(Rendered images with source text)
------------------------------------------------------------

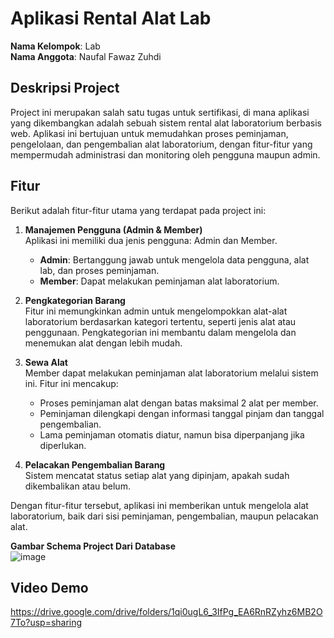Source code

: # Aplikasi Rental Alat Lab

**Nama Kelompok**: Lab  
**Nama Anggota**: Naufal Fawaz Zuhdi  

## Deskripsi Project
Project ini merupakan salah satu tugas untuk sertifikasi, di mana aplikasi yang dikembangkan adalah sebuah sistem rental alat laboratorium berbasis web. Aplikasi ini bertujuan untuk memudahkan proses peminjaman, pengelolaan, dan pengembalian alat laboratorium, dengan fitur-fitur yang mempermudah administrasi dan monitoring oleh pengguna maupun admin.

## Fitur
Berikut adalah fitur-fitur utama yang terdapat pada project ini:

1. **Manajemen Pengguna (Admin & Member)**  
   Aplikasi ini memiliki dua jenis pengguna: Admin dan Member.  
   - **Admin**: Bertanggung jawab untuk mengelola data pengguna, alat lab, dan proses peminjaman.  
   - **Member**: Dapat melakukan peminjaman alat laboratorium.
2. **Pengkategorian Barang**  
   Fitur ini memungkinkan admin untuk mengelompokkan alat-alat laboratorium berdasarkan kategori tertentu, seperti jenis alat atau penggunaan. Pengkategorian ini membantu dalam mengelola dan menemukan alat dengan lebih mudah.

3. **Sewa Alat**  
   Member dapat melakukan peminjaman alat laboratorium melalui sistem ini. Fitur ini mencakup:
   - Proses peminjaman alat dengan batas maksimal 2 alat per member.
   - Peminjaman dilengkapi dengan informasi tanggal pinjam dan tanggal pengembalian.
   - Lama peminjaman otomatis diatur, namun bisa diperpanjang jika diperlukan.

4. **Pelacakan Pengembalian Barang**  
   Sistem mencatat status setiap alat yang dipinjam, apakah sudah dikembalikan atau belum. 

Dengan fitur-fitur tersebut, aplikasi ini memberikan untuk mengelola alat laboratorium, baik dari sisi peminjaman, pengembalian, maupun pelacakan alat.

**Gambar Schema Project Dari Database**  
![image](https://github.com/user-attachments/assets/b1d7691e-f2af-4f9e-8687-cddde048a4f9)

## Video Demo
https://drive.google.com/drive/folders/1qi0ugL6_3IfPg_EA6RnRZyhz6MB2O7To?usp=sharing

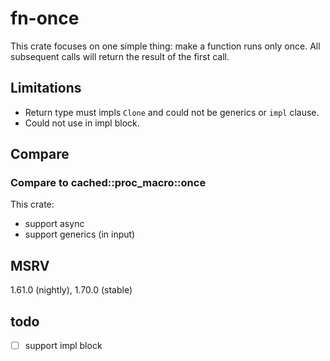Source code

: # fn-once

This crate focuses on one simple thing: make a function runs only once. All subsequent calls will return the result of the first call.

## Limitations

- Return type must impls `Clone` and could not be generics or `impl` clause.
- Could not use in impl block.

## Compare

### Compare to cached::proc_macro::once

This crate:

- support async
- support generics (in input)

## MSRV

1.61.0 (nightly), 1.70.0 (stable)

## todo

- [ ] support impl block
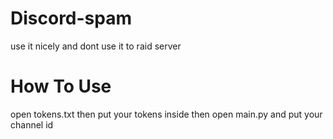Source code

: # Discord-spam
use it nicely and dont use it to raid server
# How To Use
open tokens.txt then put your tokens inside then open main.py and put your channel id
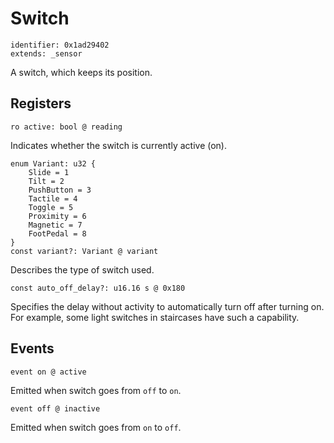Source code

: # Switch

    identifier: 0x1ad29402
    extends: _sensor

A switch, which keeps its position.

## Registers

    ro active: bool @ reading

Indicates whether the switch is currently active (on).

    enum Variant: u32 {
        Slide = 1
        Tilt = 2
        PushButton = 3
        Tactile = 4
        Toggle = 5
        Proximity = 6
        Magnetic = 7
        FootPedal = 8
    }
    const variant?: Variant @ variant

Describes the type of switch used.

    const auto_off_delay?: u16.16 s @ 0x180

Specifies the delay without activity to automatically turn off after turning on.
For example, some light switches in staircases have such a capability.

## Events

    event on @ active

Emitted when switch goes from ``off`` to ``on``.

    event off @ inactive

Emitted when switch goes from ``on`` to ``off``.

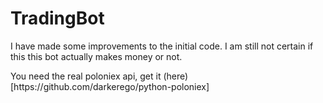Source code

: # TradingBot


<p> I have made some improvements to the initial code. I am still not certain if this this bot actually makes money or not. </p>
<p> You need the real poloniex api, get it (here)[https://github.com/darkerego/python-poloniex] </p>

------------------------------------------------------------

Across all the entries, how many lines hold the string "adalah"? Only the number is needed.

■ Response box
2